XiangpengHao commented on code in PR #12044:
URL: https://github.com/apache/datafusion/pull/12044#discussion_r1720863104


##########
datafusion/functions/src/unicode/substr.rs:
##########
@@ -107,11 +112,170 @@ pub fn substr(args: &[ArrayRef]) -> Result<ArrayRef> {
     }
 }
 
-/// Extracts the substring of string starting at the start'th character, and 
extending for count characters if that is specified. (Same as substring(string 
from start for count).)
-/// substr('alphabet', 3) = 'phabet'
-/// substr('alphabet', 3, 2) = 'ph'
-/// The implementation uses UTF-8 code points as characters
-fn calculate_substr<'a, V, T>(string_array: V, args: &[ArrayRef]) -> 
Result<ArrayRef>
+// Return the exact byte index for [start, end), set count to -1 to ignore 
count
+fn get_true_start_count(input: &str, start: usize, count: i64) -> (usize, 
usize) {
+    let (mut st, mut ed) = (input.len(), input.len());
+    let mut start_counting = false;
+    let mut cnt = 0;
+    for (char_cnt, (byte_cnt, _)) in input.char_indices().enumerate() {
+        if char_cnt == start {
+            st = byte_cnt;
+            if count != -1 {
+                start_counting = true;
+            } else {
+                break;
+            }
+        }
+        if start_counting {
+            if cnt == count {
+                ed = byte_cnt;
+                break;
+            }
+            cnt += 1;
+        }
+    }
+    (st, ed)
+}
+
+// The decoding process refs the trait at: arrow/arrow-data/src/byte_view.rs:44
+// From<u128> for ByteView
+fn calculate_string_view(
+    string_array: &StringViewArray,
+    args: &[ArrayRef],
+) -> Result<ArrayRef> {
+    let mut builder = StringViewBuilder::new();
+    // Copy all blocks from input
+    for block in string_array.data_buffers() {
+        builder.append_block(block.clone());
+    }
+
+    let start_array = as_int64_array(&args[0])?;
+
+    match args.len() {
+        1 => {
+            for (idx, (raw, start)) in string_array
+                .views()
+                .iter()
+                .zip(start_array.iter())

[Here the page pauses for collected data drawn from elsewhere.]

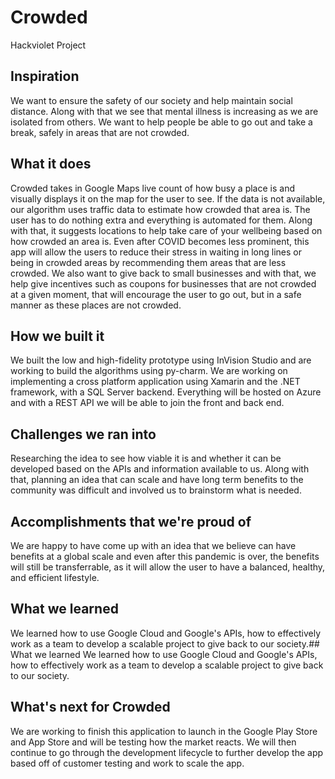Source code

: # Crowded
Hackviolet Project

## Inspiration
We want to ensure the safety of our society and help maintain social distance. Along with that we see that mental illness is increasing as we are isolated from others. We want to help people be able to go out and take a break, safely in areas that are not crowded.

## What it does
Crowded takes in Google Maps live count of how busy a place is and visually displays it on the map for the user to see. If the data is not available, our algorithm uses traffic data to estimate how crowded that area is. The user has to do nothing extra and everything is automated for them.
Along with that, it suggests locations to help take care of your wellbeing based on how crowded an area is.
Even after COVID becomes less prominent, this app will allow the users to reduce their stress in waiting in long lines or being in crowded areas by recommending them areas that are less crowded.
We also want to give back to small businesses and with that, we help give incentives such as coupons for businesses that are not crowded at a given moment, that will encourage the user to go out, but in a safe manner as these places are not crowded.

## How we built it
We built the low and high-fidelity prototype using InVision Studio and are working to build the algorithms using py-charm. We are working on implementing a cross platform application using Xamarin and the .NET framework, with a SQL Server backend. Everything will be hosted on Azure and with a REST API we will be able to join the front and back end.

## Challenges we ran into
Researching the idea to see how viable it is and whether it can be developed based on the APIs and information available to us. Along with that, planning an idea that can scale and have long term benefits to the community was difficult and involved us to brainstorm what is needed.

## Accomplishments that we're proud of
We are happy to have come up with an idea that we believe can have benefits at a global scale and even after this pandemic is over, the benefits will still be transferrable, as it will allow the user to have a balanced, healthy, and efficient lifestyle.

## What we learned
We learned how to use Google Cloud and Google's APIs, how to effectively work as a team to develop a scalable project to give back to our society.## What we learned
We learned how to use Google Cloud and Google's APIs, how to effectively work as a team to develop a scalable project to give back to our society.

## What's next for Crowded
We are working to finish this application to launch in the Google Play Store and App Store and will be testing how the market reacts. We will then continue to go through the development lifecycle to further develop the app based off of customer testing and work to scale the app.
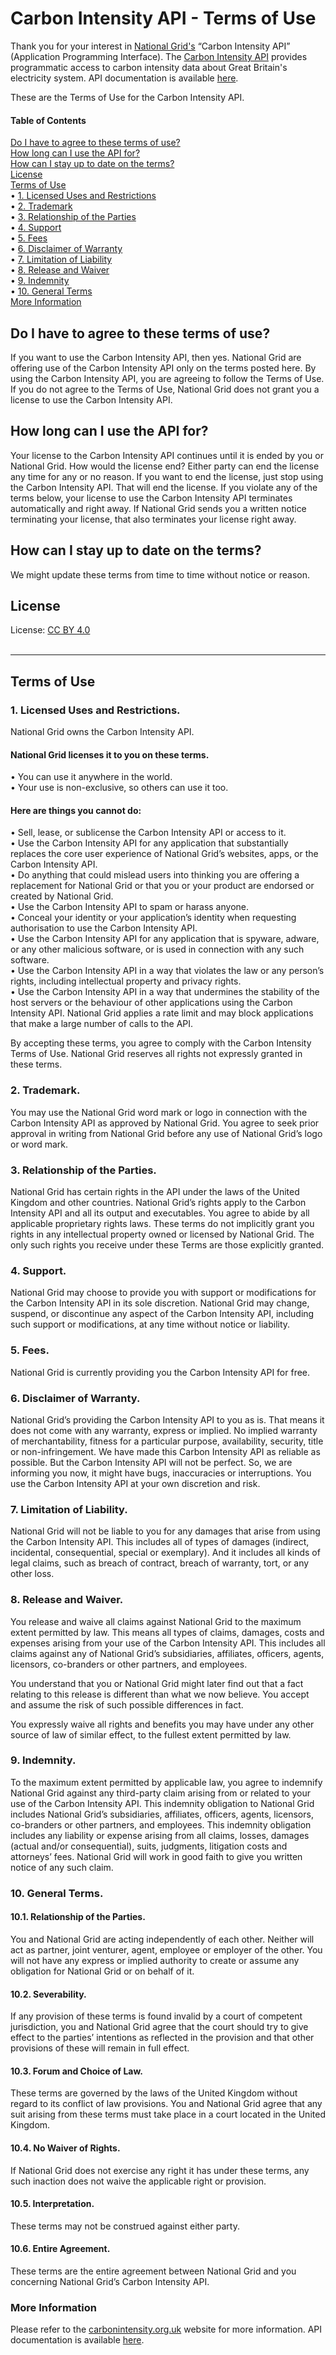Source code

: # Carbon Intensity API - Terms of Use

Thank you for your interest in [National Grid's](http://www2.nationalgrid.com/uk/) “Carbon Intensity API” (Application Programming Interface). The [Carbon Intensity API](http://carbonintensity.org.uk) provides programmatic access to carbon intensity data about Great Britain's electricity system. API documentation is available [here](https://carbon-intensity.github.io/api-definitions/#carbon-intensity-api-v1-0-0). 

These are the Terms of Use for the Carbon Intensity API.

#### Table of Contents
[Do I have to agree to these terms of use?](https://github.com/carbon-intensity/terms/blob/master/README.md#do-i-have-to-agree-to-these-terms-of-use) <br>
[How long can I use the API for?](https://github.com/carbon-intensity/terms/blob/master/README.md#how-long-can-i-use-the-api-for)<br>
[How can I stay up to date on the terms?](https://github.com/carbon-intensity/terms/blob/master/README.md#how-can-i-stay-up-to-date-on-the-terms)<br>
[License](https://github.com/carbon-intensity/terms/blob/master/README.md#license)<br>
[Terms of Use](https://github.com/carbon-intensity/terms/blob/master/README.md#terms-of-use)<br>
• [1.	Licensed Uses and Restrictions](https://github.com/carbon-intensity/terms/blob/master/README.md#1licensed-uses-and-restrictions)<br>
• [2. Trademark](https://github.com/carbon-intensity/terms/blob/master/README.md#2-trademark)<br>
• [3. Relationship of the Parties](https://github.com/carbon-intensity/terms/blob/master/README.md#3-relationship-of-the-parties)<br>
• [4. Support](https://github.com/carbon-intensity/terms/blob/master/README.md#4-support)<br>
• [5. Fees](https://github.com/carbon-intensity/terms/blob/master/README.md#5-fees)<br>
• [6. Disclaimer of Warranty](https://github.com/carbon-intensity/terms/blob/master/README.md#6-disclaimer-of-warranty)<br>
• [7. Limitation of Liability](https://github.com/carbon-intensity/terms/blob/master/README.md#7-limitation-of-liability)<br>
• [8. Release and Waiver](https://github.com/carbon-intensity/terms/blob/master/README.md#8-release-and-waiver)<br>
• [9. Indemnity](https://github.com/carbon-intensity/terms/blob/master/README.md#9-indemnity)<br>
• [10. General Terms](https://github.com/carbon-intensity/terms/blob/master/README.md#10-general-terms)<br>
[More Information](https://github.com/carbon-intensity/terms/blob/master/README.md#more-information)<br>

## Do I have to agree to these terms of use? 
If you want to use the Carbon Intensity API, then yes. National Grid are offering use of the Carbon Intensity API only on the terms posted here. By using the Carbon Intensity API, you are agreeing to follow the Terms of Use. If you do not agree to the Terms of Use, National Grid does not grant you a license to use the Carbon Intensity API.

## How long can I use the API for? 
Your license to the Carbon Intensity API continues until it is ended by you or National Grid.
How would the license end? Either party can end the license any time for any or no reason. If you want to end the license, just stop using the Carbon Intensity API. That will end the license. If you violate any of the terms below, your license to use the Carbon Intensity API terminates automatically and right away. If National Grid sends you a written notice terminating your license, that also terminates your license right away.

## How can I stay up to date on the terms? 
We might update these terms from time to time without notice or reason.

## License 
License: [CC BY 4.0](https://creativecommons.org/licenses/by/4.0/)<br><br>

---

## Terms of Use

### 1.	Licensed Uses and Restrictions.
National Grid owns the Carbon Intensity API. 
#### National Grid licenses it to you on these terms.
•	You can use it anywhere in the world.<br>
•	Your use is non-exclusive, so others can use it too.<br>

#### Here are things you cannot do:
•	Sell, lease, or sublicense the Carbon Intensity API or access to it.<br>
•	Use the Carbon Intensity API for any application that substantially replaces the core user experience of National Grid’s websites, apps, or the Carbon Intensity API.<br>
•	Do anything that could mislead users into thinking you are offering a replacement for National Grid or that you or your product are endorsed or created by National Grid.<br>
•	Use the Carbon Intensity API to spam or harass anyone.<br>
•	Conceal your identity or your application’s identity when requesting authorisation to use the Carbon Intensity API.<br>
•	Use the Carbon Intensity API for any application that is spyware, adware, or any other malicious software, or is used in connection with any such software.<br>
•	Use the Carbon Intensity API in a way that violates the law or any person’s rights, including intellectual property and privacy rights.<br>
•	Use the Carbon Intensity API in a way that undermines the stability of the host servers or the behaviour of other applications using the Carbon Intensity API. National Grid applies a rate limit and may block applications that make a large number of calls to the API.<br>

By accepting these terms, you agree to comply with the Carbon Intensity Terms of Use. National Grid reserves all rights not expressly granted in these terms.

### 2. Trademark.
You may use the National Grid word mark or logo in connection with the Carbon Intensity API as approved by National Grid. You agree to seek prior approval in writing from National Grid before any use of National Grid’s logo or word mark.

### 3. Relationship of the Parties.
National Grid has certain rights in the API under the laws of the United Kingdom and other countries. National Grid’s rights apply to the Carbon Intensity API and all its output and executables. You agree to abide by all applicable proprietary rights laws.
These terms do not implicitly grant you rights in any intellectual property owned or licensed by National Grid. The only such rights you receive under these Terms are those explicitly granted.

### 4. Support.
National Grid may choose to provide you with support or modifications for the Carbon Intensity API in its sole discretion. National Grid may change, suspend, or discontinue any aspect of the Carbon Intensity API, including such support or modifications, at any time without notice or liability.

### 5. Fees.
National Grid is currently providing you the Carbon Intensity API for free.

### 6. Disclaimer of Warranty.
National Grid’s providing the Carbon Intensity API to you as is. That means it does not come with any warranty, express or implied. No implied warranty of merchantability, fitness for a particular purpose, availability, security, title or non-infringement. We have made this Carbon Intensity API as reliable as possible. But the Carbon Intensity API will not be perfect. So, we are informing you now, it might have bugs, inaccuracies or interruptions. You use the Carbon Intensity API at your own discretion and risk.

### 7. Limitation of Liability.
National Grid will not be liable to you for any damages that arise from using the Carbon Intensity API. This includes all of types of damages (indirect, incidental, consequential, special or exemplary). And it includes all kinds of legal claims, such as breach of contract, breach of warranty, tort, or any other loss.

### 8. Release and Waiver.
You release and waive all claims against National Grid to the maximum extent permitted by law. This means all types of claims, damages, costs and expenses arising from your use of the Carbon Intensity API. This includes all claims against any of National Grid’s subsidiaries, affiliates, officers, agents, licensors, co-branders or other partners, and employees.

You understand that you or National Grid might later find out that a fact relating to this release is different than what we now believe. You accept and assume the risk of such possible differences in fact.

You expressly waive all rights and benefits you may have under any other source of law of similar effect, to the fullest extent permitted by law.

### 9. Indemnity.
To the maximum extent permitted by applicable law, you agree to indemnify National Grid against any third-party claim arising from or related to your use of the Carbon Intensity API. This indemnity obligation to National Grid includes National Grid’s subsidiaries, affiliates, officers, agents, licensors, co-branders or other partners, and employees. This indemnity obligation includes any liability or expense arising from all claims, losses, damages (actual and/or consequential), suits, judgments, litigation costs and attorneys’ fees. National Grid will work in good faith to give you written notice of any such claim.

### 10. General Terms.
#### 10.1. Relationship of the Parties. 
You and National Grid are acting independently of each other. Neither will act as partner, joint venturer, agent, employee or employer of the other. You will not have any express or implied authority to create or assume any obligation for National Grid or on behalf of it.
#### 10.2. Severability. 
If any provision of these terms is found invalid by a court of competent jurisdiction, you and National Grid agree that the court should try to give effect to the parties’ intentions as reflected in the provision and that other provisions of these will remain in full effect.
#### 10.3. Forum and Choice of Law. 
These terms are governed by the laws of the United Kingdom without regard to its conflict of law provisions. You and National Grid agree that any suit arising from these terms must take place in a court located in the United Kingdom.
#### 10.4. No Waiver of Rights. 
If National Grid does not exercise any right it has under these terms, any such inaction does not waive the applicable right or provision.
#### 10.5. Interpretation. 
These terms may not be construed against either party.
#### 10.6. Entire Agreement. 
These terms are the entire agreement between National Grid and you concerning National Grid’s Carbon Intensity API.

### More Information
Please refer to the [carbonintensity.org.uk](http://carbonintensity.org.uk) website for more information. API documentation is available [here](https://carbon-intensity.github.io/api-definitions/#carbon-intensity-api-v1-0-0).
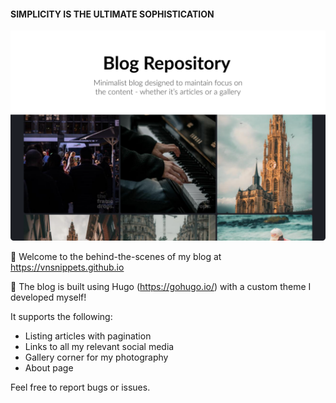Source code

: #### SIMPLICITY IS THE ULTIMATE SOPHISTICATION

![Sample Screenshot](./.images/featured.png)

🌟 Welcome to the behind-the-scenes of my blog at https://vnsnippets.github.io

🚀 The blog is built using Hugo (https://gohugo.io/) with a custom theme I developed myself!

It supports the following:
- Listing articles with pagination
- Links to all my relevant social media
- Gallery corner for my photography
- About page

Feel free to report bugs or issues.

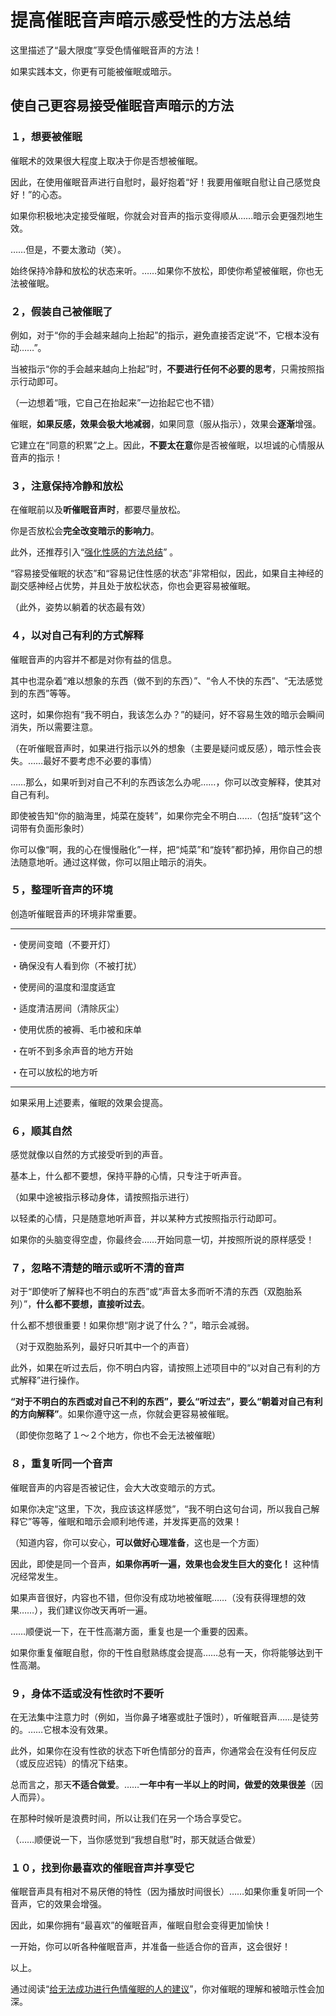 # 提高催眠音声暗示感受性的方法总结 [​](#提高催眠音声暗示感受性的方法总结)

这里描述了“最大限度”享受色情催眠音声的方法！

如果实践本文，你更有可能被催眠或暗示。

## 使自己更容易接受催眠音声暗示的方法 [​](#使自己更容易接受催眠音声暗示的方法)

### １，想要被催眠 [​](#_1-想要被催眠)

催眠术的效果很大程度上取决于你是否想被催眠。

因此，在使用催眠音声进行自慰时，最好抱着“好！我要用催眠自慰让自己感觉良好！”的心态。

如果你积极地决定接受催眠，你就会对音声的指示变得顺从……暗示会更强烈地生效。

……但是，不要太激动（笑）。

始终保持冷静和放松的状态来听。……如果你不放松，即使你希望被催眠，你也无法被催眠。

### ２，假装自己被催眠了 [​](#_2-假装自己被催眠了)

例如，对于“你的手会越来越向上抬起”的指示，避免直接否定说“不，它根本没有动……”。

当被指示“你的手会越来越向上抬起”时，**不要进行任何不必要的思考**，只需按照指示行动即可。

（一边想着“哦，它自己在抬起来”一边抬起它也不错）

催眠，**如果反感，效果会极大地减弱**，如果同意（服从指示），效果会**逐渐**增强。

它建立在“同意的积累”之上。因此，**不要太在意**你是否被催眠，以坦诚的心情服从音声的指示！

### ３，注意保持冷静和放松 [​](#_3-注意保持冷静和放松)

在催眠前以及**听催眠音声时**，都要尽量放松。

你是否放松会**完全改变暗示的影响力**。

此外，还推荐引入“[强化性感的方法总结](/h-life/nipple/jyouhou/page-19.html)” 。

“容易接受催眠的状态”和“容易记住性感的状态”非常相似，因此，如果自主神经的副交感神经占优势，并且处于放松状态，你也会更容易被催眠。

（此外，姿势以躺着的状态最有效）

### ４，以对自己有利的方式解释 [​](#_4-以对自己有利的方式解释)

催眠音声的内容并不都是对你有益的信息。

其中也混杂着“难以想象的东西（做不到的东西）”、“令人不快的东西”、“无法感觉到的东西”等等。

这时，如果你抱有“我不明白，我该怎么办？”的疑问，好不容易生效的暗示会瞬间消失，所以需要注意。

（在听催眠音声时，如果进行指示以外的想象（主要是疑问或反感），暗示性会丧失。……最好不要考虑不必要的事情）

……那么，如果听到对自己不利的东西该怎么办呢……，你可以改变解释，使其对自己有利。

即使被告知“你的脑海里，炖菜在旋转”，如果你完全不明白……（包括“旋转”这个词带有负面形象时）

你可以像“啊，我的心在慢慢融化”一样，把“炖菜”和“旋转”都扔掉，用你自己的想法随意地听。通过这样做，你可以阻止暗示的消失。

### ５，整理听音声的环境 [​](#_5-整理听音声的环境)

创造听催眠音声的环境非常重要。

* * *

・使房间变暗（不要开灯）

・确保没有人看到你（不被打扰）

・使房间的温度和湿度适宜

・适度清洁房间（清除灰尘）

・使用优质的被褥、毛巾被和床单

・在听不到多余声音的地方开始

・在可以放松的地方听

* * *

如果采用上述要素，催眠的效果会提高。

### ６，顺其自然 [​](#_6-顺其自然)

感觉就像以自然的方式接受听到的声音。

基本上，什么都不要想，保持平静的心情，只专注于听声音。

（如果中途被指示移动身体，请按照指示进行）

以轻柔的心情，只是随意地听声音，并以某种方式按照指示行动即可。

如果你的头脑变得空虚，你最终会……开始同意一切，并按照所说的原样感受！

### ７，忽略不清楚的暗示或听不清的音声 [​](#_7-忽略不清楚的暗示或听不清的音声)

对于“即使听了解释也不明白的东西”或“声音太多而听不清的东西（双胞胎系列）”，**什么都不要想，直接听过去**。

什么都不想很重要！如果你想“刚才说了什么？”，暗示会减弱。

（对于双胞胎系列，最好只听其中一个的声音）

此外，如果在听过去后，你不明白内容，请按照上述项目中的“以对自己有利的方式解释”进行操作。

**“对于不明白的东西或对自己不利的东西”，要么“听过去”，要么“朝着对自己有利的方向解释”**。如果你遵守这一点，你就会更容易被催眠。

（即使你忽略了１～２个地方，你也不会无法被催眠）

### ８，重复听同一个音声 [​](#_8-重复听同一个音声)

催眠音声的内容是否被记住，会大大改变暗示的方式。

如果你决定“这里，下次，我应该这样感觉”，“我不明白这句台词，所以我自己解释它”等等，催眠和暗示会顺利地传递，并发挥更高的效果！

（知道内容，你可以安心，**可以做好心理准备**，这也是一个方面）

因此，即使是同一个音声，**如果你再听一遍，效果也会发生巨大的变化！** 这种情况经常发生。

如果声音很好，内容也不错，但你没有成功地被催眠……（没有获得理想的效果……），我们建议你改天再听一遍。

……顺便说一下，在干性高潮方面，重复也是一个重要的因素。

如果你重复催眠自慰，你的干性自慰熟练度会提高……总有一天，你将能够达到干性高潮。

### ９，身体不适或没有性欲时不要听 [​](#_9-身体不适或没有性欲时不要听)

在无法集中注意力时（例如，当你鼻子堵塞或肚子饿时），听催眠音声……是徒劳的。……它根本没有效果。

此外，如果你在没有性欲的状态下听色情部分的音声，你通常会在没有任何反应（或反应迟钝）的情况下结束。

总而言之，那天**不适合做爱**。……**一年中有一半以上的时间，做爱的效果很差**（因人而异）。

在那种时候听是浪费时间，所以让我们在另一个场合享受它。

（……顺便说一下，当你感觉到“我想自慰”时，那天就适合做爱）

### １０，找到你最喜欢的催眠音声并享受它 [​](#_10-找到你最喜欢的催眠音声并享受它)

催眠音声具有相对不易厌倦的特性（因为播放时间很长）……如果你重复听同一个音声，它的效果会增强。

因此，如果你拥有“最喜欢”的催眠音声，催眠自慰会变得更加愉快！

一开始，你可以听各种催眠音声，并准备一些适合你的音声，这会很好！

以上。

通过阅读“[给无法成功进行色情催眠的人的建议](/h-life/hypnosis/page-102.html)”，你对催眠的理解和被暗示性会加深。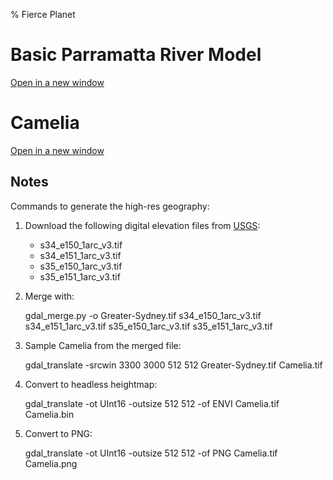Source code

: % Fierce Planet

# Basic Parramatta River Model

[Open in a new window](projects/parramatta-river/basic.html)


# Camelia

[Open in a new window](projects/parramatta-river/camelia.html)


## Notes

Commands to generate the high-res geography:

1. Download the following digital elevation files from [USGS](http://earthexplorer.usgs.gov/):
   
    - s34_e150_1arc_v3.tif
    - s34_e151_1arc_v3.tif
    - s35_e150_1arc_v3.tif
    - s35_e151_1arc_v3.tif


2. Merge with:

    gdal_merge.py -o Greater-Sydney.tif s34_e150_1arc_v3.tif s34_e151_1arc_v3.tif s35_e150_1arc_v3.tif s35_e151_1arc_v3.tif

3.  Sample Camelia from the merged file:

    gdal_translate -srcwin 3300 3000 512 512 Greater-Sydney.tif Camelia.tif

4.  Convert to headless heightmap:

    gdal_translate -ot UInt16 -outsize 512 512 -of ENVI Camelia.tif Camelia.bin

5.  Convert to PNG:

    gdal_translate -ot UInt16 -outsize 512 512 -of PNG Camelia.tif Camelia.png
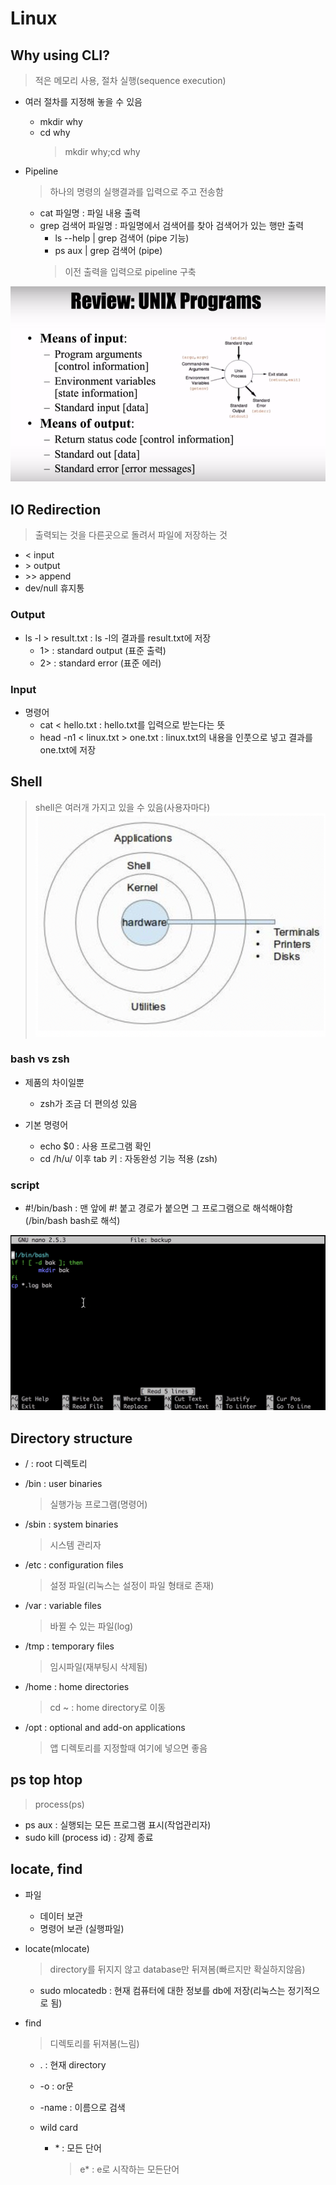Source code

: # Linux

## Why using CLI?
> 적은 메모리 사용, 절차 실행(sequence execution)

- 여러 절차를 지정해 놓을 수 있음
  - mkdir why
  - cd why
    > mkdir why;cd why

- Pipeline
  > 하나의 명령의 실행결과를 입력으로 주고 전송함 
  - cat 파일명 : 파일 내용 출력
  - grep 검색어 파일명 : 파일명에서 검색어를 찾아 검색어가 있는 행만 출력
    - ls --help | grep 검색어 (pipe 기능)
    - ps aux | grep 검색어 (pipe)
    > 이전 출력을 입력으로 pipeline 구축

![프로세싱](../img/Linux2_1.png)

## IO Redirection
> 출력되는 것을 다른곳으로 돌려서 파일에 저장하는 것 
  - < input
  - &#62; output
  - &#62;&#62; append
  - dev/null 휴지통

### Output
- ls -l > result.txt : ls -l의 결과를 result.txt에 저장
  - 1> : standard output (표준 출력)
  - 2> : standard error (표준 에러)

### Input
- 명령어
  - cat < hello.txt : hello.txt를 입력으로 받는다는 뜻
  - head -n1 < linux.txt > one.txt : linux.txt의 내용을 인풋으로 넣고 결과를 one.txt에 저장

## Shell
> shell은 여러개 가지고 있을 수 있음(사용자마다)
![kernel vs shell](../img/linux2_2.png)

### bash vs zsh
- 제품의 차이일뿐
  - zsh가 조금 더 편의성 있음

- 기본 명령어
  - echo $0 : 사용 프로그램 확인
  - cd /h/u/ 이후 tab 키 : 자동완성 기능 적용 (zsh)

### script
- #!/bin/bash : 맨 앞에 #! 붙고 경로가 붙으면 그 프로그램으로 해석해야함 (/bin/bash bash로 해석)

![script](../img/Linux2_3.png)

## Directory structure 

- / : root 디렉토리

- /bin : user binaries
  > 실행가능 프로그램(명령어)

- /sbin : system binaries
  > 시스템 관리자

- /etc : configuration files
  > 설정 파일(리눅스는 설정이 파일 형태로 존재)

- /var : variable files
  > 바뀔 수 있는 파일(log)

- /tmp : temporary files
  > 임시파일(재부팅시 삭제됨)

- /home : home directories
  > cd ~ : home directory로 이동

- /opt : optional and add-on applications
  > 앱 디렉토리를 지정할때 여기에 넣으면 좋음

## ps top htop
  > process(ps)

- ps aux : 실행되는 모든 프로그램 표시(작업관리자)
- sudo kill (process id) : 강제 종료

## locate, find

- 파일
  - 데이터 보관
  - 명령어 보관 (실행파일)

- locate(mlocate)
  > directory를 뒤지지 않고 database만 뒤져봄(빠르지만 확실하지않음)
  - sudo mlocatedb : 현재 컴퓨터에 대한 정보를 db에 저장(리눅스는 정기적으로 됨)

- find
  > 디렉토리를 뒤져봄(느림)
  - . : 현재 directory
  - -o : or문
  - -name : 이름으로 검색

  - wild card
    - &#42; : 모든 단어
      > e* : e로 시작하는 모든단어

+                .enumerate()
+            {
+                if let Some(start) = start {
+                    let length = *raw as u32;
+                    let start = (start - 1).max(0);
+
+                    // Operate according to the length of bytes
+                    if length == 0 {
+                        builder.append_null();
+                    } else if length > 12 {
+                        let buffer_index = (*raw >> 64) as u32;
+                        let offset = (*raw >> 96) as u32;
+                        let str = string_array.value(idx);
+                        let (start, end) = get_true_start_count(str, start as 
usize, -1);
+                        // Safety: builder is guaranteed to have corresponding 
blocks
+                        unsafe {
+                            builder.append_view_unchecked(
+                                buffer_index,
+                                offset + start as u32,
+                                // guarantee that end-offset >= 0 for end <= 
str.len()
+                                (end - start) as u32,
+                            );
+                        }
+                    } else {
+                        let bytes = ((*raw >> 32) & u128::MAX).to_le_bytes();
+                        let str = match std::str::from_utf8(&bytes[..length as 
usize]) {
+                            Ok(str) => {
+                                // Extract str[start, end) by char
+                                let (start, end) = get_true_start_count(
+                                    str,
+                                    start as usize,
+                                    length as i64,
+                                );
+                                &str[start..end]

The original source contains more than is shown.